In May, Judge Anne-Christine Massullo slammed the District At-torney’s Office for failing to provide information about lab technician Deborah Madden’s criminal past to defense attorneys, which is a violation of the U.S. Constitution.

Harris had placed the blame with the Police Department, which held Madden’s personnel records but failed to provide a history of disciplinary actions to prosecutors.

Massullo, however, said prosecutors were just as much to blame because they work closely with police and that “by at least Nov. 19, 2009, individuals at the highest levels of the District Attorney’s Office knew that Madden was not a dependable witness at trial and that there were serious concerns regarding the crime lab.”

Prosecutors countered with court filings claiming Massullo’s husband was a defense attorney and had appeared on a panel to talk about the so-called Brady issues, creating a conflict of interest that should disqualify Massullo from ruling on the case. Under Brady policy, a witness must disclose any past criminal history.
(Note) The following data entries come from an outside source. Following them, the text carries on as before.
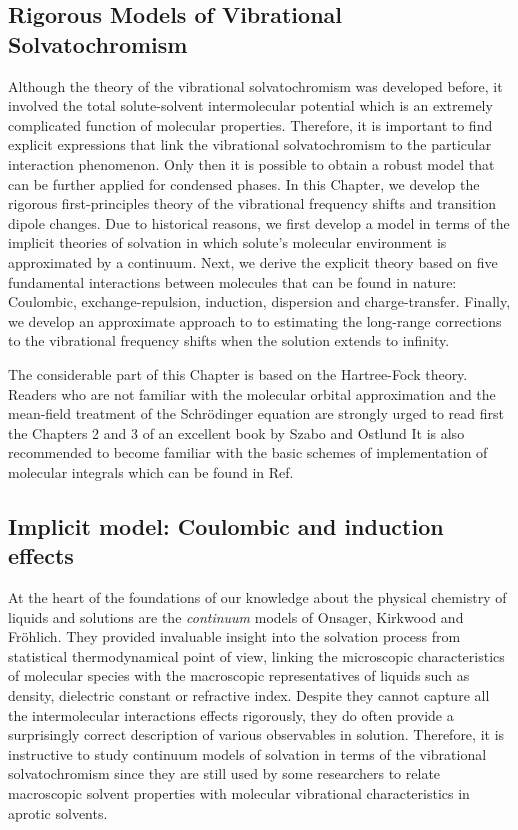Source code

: \documentclass[a4paper,titlepage,twoside,fleqn,12pt]{book}
\begin{document}
\begin{refsection}
\chapter{Rigorous Models of Vibrational Solvatochromism \label{c:my-model}}

Although the theory of the vibrational solvatochromism
was developed before, it involved the total solute\hyp{}solvent
intermolecular potential which is an extremely complicated function
of molecular properties.
Therefore, it is important to find explicit 
expressions that link the vibrational solvatochromism
to the particular interaction phenomenon.
Only then it is possible to obtain a robust model
that can be further applied for condensed phases. 
In this Chapter, we develop the rigorous first\hyp{}principles
theory of the vibrational frequency shifts and transition
dipole changes.
Due to historical reasons, we first develop a model in terms
of the implicit theories of solvation in which solute's molecular
environment is approximated by a continuum. 
Next, we derive the explicit theory based on five fundamental interactions
between molecules that can be found in nature: Coulombic, 
exchange\hyp{}repulsion, induction, dispersion and charge\hyp{}transfer.
Finally, we develop an approximate approach to
to estimating the long\hyp{}range corrections to the vibrational
frequency shifts when the solution extends to infinity. 

The considerable
part of this Chapter is based on the Hartree\hyp{}Fock theory. \citep{Roothaan.RevModPhys.1951}
Readers who
are not familiar with the molecular orbital approximation and the mean\hyp{}field
treatment of the Schr{\"o}dinger equation are strongly urged to read first the
Chapters 2 and 3 of an excellent book by Szabo and Ostlund \citep{Szabo.Ostlund.ModernQuantumChemistry.1996}
It is also recommended to become familiar with the basic schemes of implementation of molecular
integrals which can be found in Ref. \citep{Cook.HandbookOfComputationalQuantumChemistry.2005}

\section{Implicit model: Coulombic and induction effects\label{s:implicit-model}}

At the heart of the foundations of our knowledge about the 
physical chemistry of liquids and solutions are the \emph{continuum}
models of Onsager, Kirkwood and Fr{\"o}hlich. They
provided invaluable insight into the solvation
process from statistical thermodynamical point of view, linking
the microscopic characteristics of molecular species
with the macroscopic representatives of liquids
such as density, dielectric constant or refractive index.
Despite they cannot capture all the intermolecular
interactions effects rigorously, they do often provide a surprisingly 
correct
description of various observables in solution.
Therefore, it is instructive to study continuum models of solvation
in terms of the vibrational solvatochromism since they 
are still used by some researchers to relate macroscopic
solvent properties with molecular vibrational characteristics
in aprotic solvents.


\end{refsection}
\end{document}
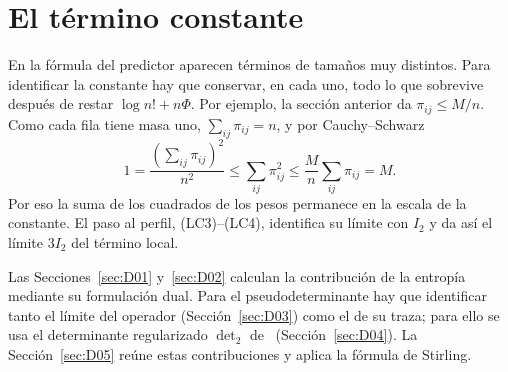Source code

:\section{El término constante}\label{sec:constante}

En la fórmula del predictor aparecen términos de tamaños muy distintos. Para identificar la
constante hay que conservar, en cada uno, todo lo que sobrevive después de restar $\log n!+n\Phi$.
Por ejemplo, la sección anterior da $\pi_{ij}\le M/n$. Como cada fila tiene masa uno,
$\sum_{ij}\pi_{ij}=n$, y por Cauchy--Schwarz
\[
 1=\frac{(\sum_{ij}\pi_{ij})^2}{n^2}
 \le \sum_{ij}\pi_{ij}^2
 \le \frac{M}{n}\sum_{ij}\pi_{ij}=M .
\]
Por eso la suma de los cuadrados de los pesos permanece en la escala de la constante.
El paso al perfil, (LC3)--(LC4), identifica su límite con $I_2$ y da así el límite $3I_2$ del término local.

Las Secciones~\ref{sec:D01} y~\ref{sec:D02} calculan la contribución de la entropía mediante su
formulación dual. Para el pseudodeterminante hay que identificar tanto el límite del operador
(Sección~\ref{sec:D03}) como el de su traza; para ello se usa el determinante regularizado
$\det_2$ de~\cite[cap.~9]{Simon} (Sección~\ref{sec:D04}). La Sección~\ref{sec:D05} reúne estas
contribuciones y aplica la fórmula de Stirling.
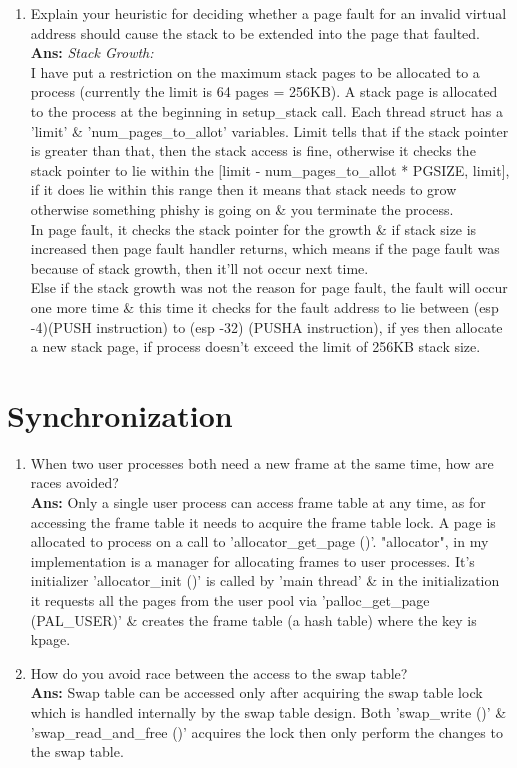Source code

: \documentclass[a4,11pt]{article}
\begin{document}
\begin{enumerate}
\item Explain your heuristic for deciding whether a page fault for an  invalid virtual address should cause the stack to be extended into  the page that faulted. \\
\textbf{Ans:} \textit{ Stack Growth:} \\
	I have put a restriction on the maximum stack pages to be allocated to a process (currently the limit is  64 pages = 256KB). A stack page is allocated to the process at the beginning in setup\_stack call. Each thread struct has a 'limit' \& 'num\_pages\_to\_allot' variables. Limit tells that if the stack pointer  is greater than that, then the stack access is fine, otherwise it checks the stack pointer to lie within the [limit - num\_pages\_to\_allot * PGSIZE, limit], if it does lie within this range then it means that stack needs to grow otherwise something phishy is going on \& you terminate the process. \\
	In page fault, it checks the stack pointer for the growth \& if stack size is increased then page fault handler returns, which means if the page fault was because of stack growth, then it'll not occur next time. \\
	Else if the stack growth was not the reason for page fault, the fault will occur one more time \& this time it checks for the fault address to lie between (esp -4)(PUSH instruction) to (esp -32) (PUSHA instruction), if yes  then allocate a new stack page, if process doesn't exceed the limit of 256KB stack size. \\
\end{enumerate}

\section{Synchronization}
\begin{enumerate}
\item When two user processes both need a new frame at the same time, how are races avoided?\\
\textbf{Ans:} Only a single user process can access frame table at any time, as for accessing the frame table it needs to acquire the frame table lock. A page is allocated to process on a call to 'allocator\_get\_page ()'. "allocator", in my  implementation is a manager for allocating frames to user processes. It's initializer  'allocator\_init ()' is called by 'main thread' \& in the initialization it requests all the  pages from the user pool via 'palloc\_get\_page (PAL\_USER)' \& creates the frame table (a hash table) where the key is kpage.

\item How do you avoid race between the access to the swap table? \\
\textbf{Ans:} Swap table can be accessed only after acquiring the swap table lock which is handled internally by the swap table design. Both 'swap\_write ()' \& 'swap\_read\_and\_free ()' acquires the lock then only perform the changes to the swap table.
\end{enumerate}
\end{document}
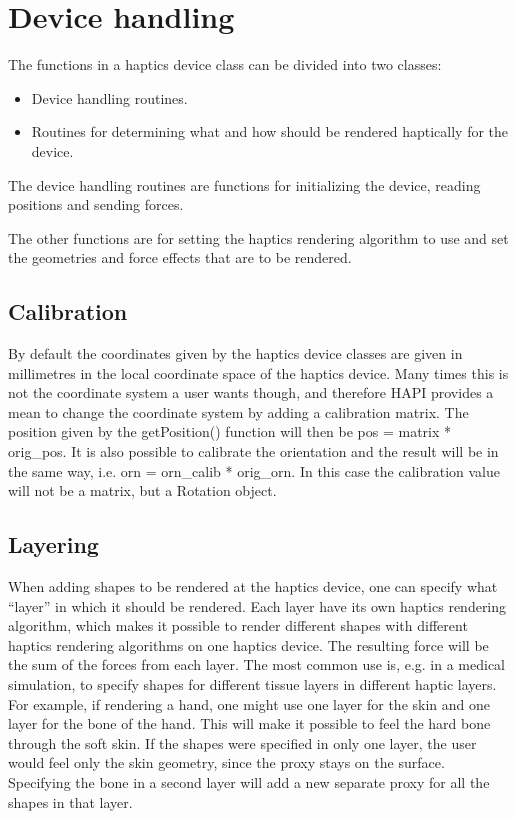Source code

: 
\chapter {Device handling}

The functions in a haptics device class can be divided into two classes:

\begin{itemize}
\item Device handling routines.
\item Routines for determining what and how should be rendered haptically
for the device. 
\end{itemize}

The device handling routines are functions for initializing the
device, reading positions and sending forces. 

The other functions are for setting the haptics rendering algorithm
to use and set the geometries and force effects that are to be
rendered.

\section{Calibration}
By default the coordinates given by the haptics device classes are
given in millimetres in the local coordinate space of the haptics
device. Many times this is not the coordinate system a user wants
though, and therefore HAPI provides a mean to change the coordinate
system by adding a calibration matrix. The position given by the
getPosition() function will then be pos = matrix * orig\_pos. It is
also possible to calibrate the orientation and the result will be in
the same way, i.e. orn = orn\_calib * orig\_orn. In this case the
calibration value will not be a matrix, but a Rotation object.

\section{Layering}
When adding shapes to be rendered at the haptics device, one can
specify what ``layer'' in which it should be rendered. Each layer have
its own haptics rendering algorithm, which makes it possible to render
different shapes with different haptics rendering algorithms on one
haptics device. The resulting force will be the sum of the forces from
each layer. The most common use is, e.g. in a medical simulation, to
specify shapes for different tissue layers in different haptic
layers. For example, if rendering a hand, one might use one layer for
the skin and one layer for the bone of the hand. This will make it
possible to feel the hard bone through the soft skin. If the shapes
were specified in only one layer, the user would feel only the skin
geometry, since the proxy stays on the surface. Specifying the bone in
a second layer will add a new separate proxy for all the shapes in
that layer. 

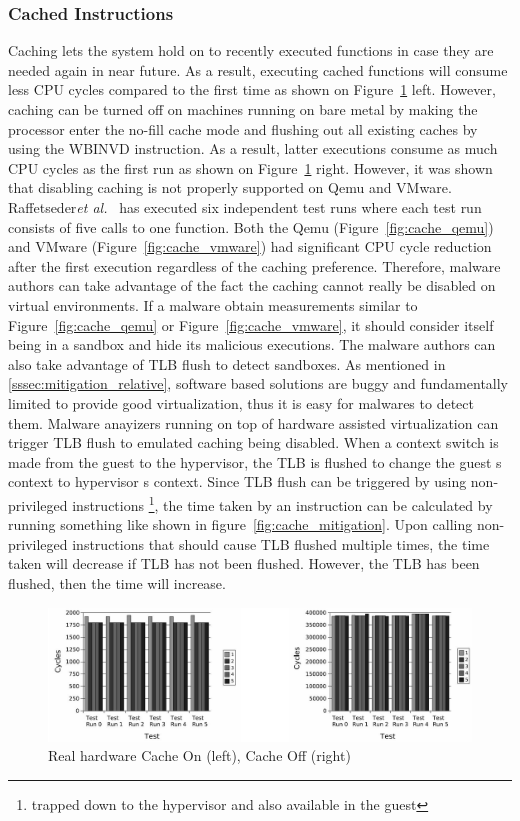\subsubsection{Cached Instructions}
Caching lets the system hold on to recently executed functions in case they are needed again in near future. As a result, executing cached functions will consume less CPU cycles compared to the first time as shown on Figure~\ref{fig:cache_realhw} left. However, caching can be turned off on machines running on bare metal by making the processor enter the no-fill cache mode and flushing out all existing caches by using the WBINVD instruction. As a result, latter executions consume as much CPU cycles as the first run as shown on Figure~\ref{fig:cache_realhw} right.
However, it was shown that disabling caching is not properly supported on Qemu and VMware. Raffetseder{\em et al.}~\cite{raffetseder2007} has executed six independent test runs where each test run consists of five calls to one function. Both the Qemu (Figure~\ref{fig:cache_qemu}) and VMware (Figure~\ref{fig:cache_vmware}) had significant CPU cycle reduction after the first execution regardless of the caching preference.
Therefore, malware authors can take advantage of the fact the caching cannot really be disabled on virtual environments. If a malware obtain measurements similar to Figure~\ref{fig:cache_qemu} or Figure~\ref{fig:cache_vmware}, it should consider itself being in a sandbox and hide its malicious executions.
The malware authors can also take advantage of TLB flush to detect sandboxes. As mentioned in \ref{sssec:mitigation_relative}, software based solutions are buggy and fundamentally limited to provide good virtualization, thus it is easy for malwares to detect them. Malware anayizers running on top of hardware assisted virtualization can trigger TLB flush to emulated caching being disabled. When a context switch is made from the guest to the hypervisor, the TLB is flushed to change the guest \textquotesingle s context to hypervisor \textquotesingle s context. Since TLB flush can be triggered by using non-privileged instructions \footnote{trapped down to the hypervisor and also available in the guest}, the time taken by an instruction can be calculated by running something like shown in figure~\ref{fig:cache_mitigation}. Upon calling non-privileged instructions that should cause TLB flushed multiple times, the time taken will decrease if TLB has not been flushed. However, the TLB has been flushed, then the time will increase.

\begin{figure}[!t]
	\centering
	\includegraphics[width=\textwidth]{figure/realhw.jpg}
	\caption{Real hardware Cache On (left), Cache Off (right)}
	\label{fig:cache_realhw}
\end{figure}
Monterey County Superior Court Judge Thomas Wills was brought in to rule on the motion and denied it in a decision filed Wednesday.

The District Attorney’s Office said the motion was only a way to get clarification about a possible conflict of interest, according to spokeswoman Erica Derryck.

“Judge Massullo invited us to file this challenge after refusing to respond to direct queries in open court for information about an appearance of conflict,” Derryck said.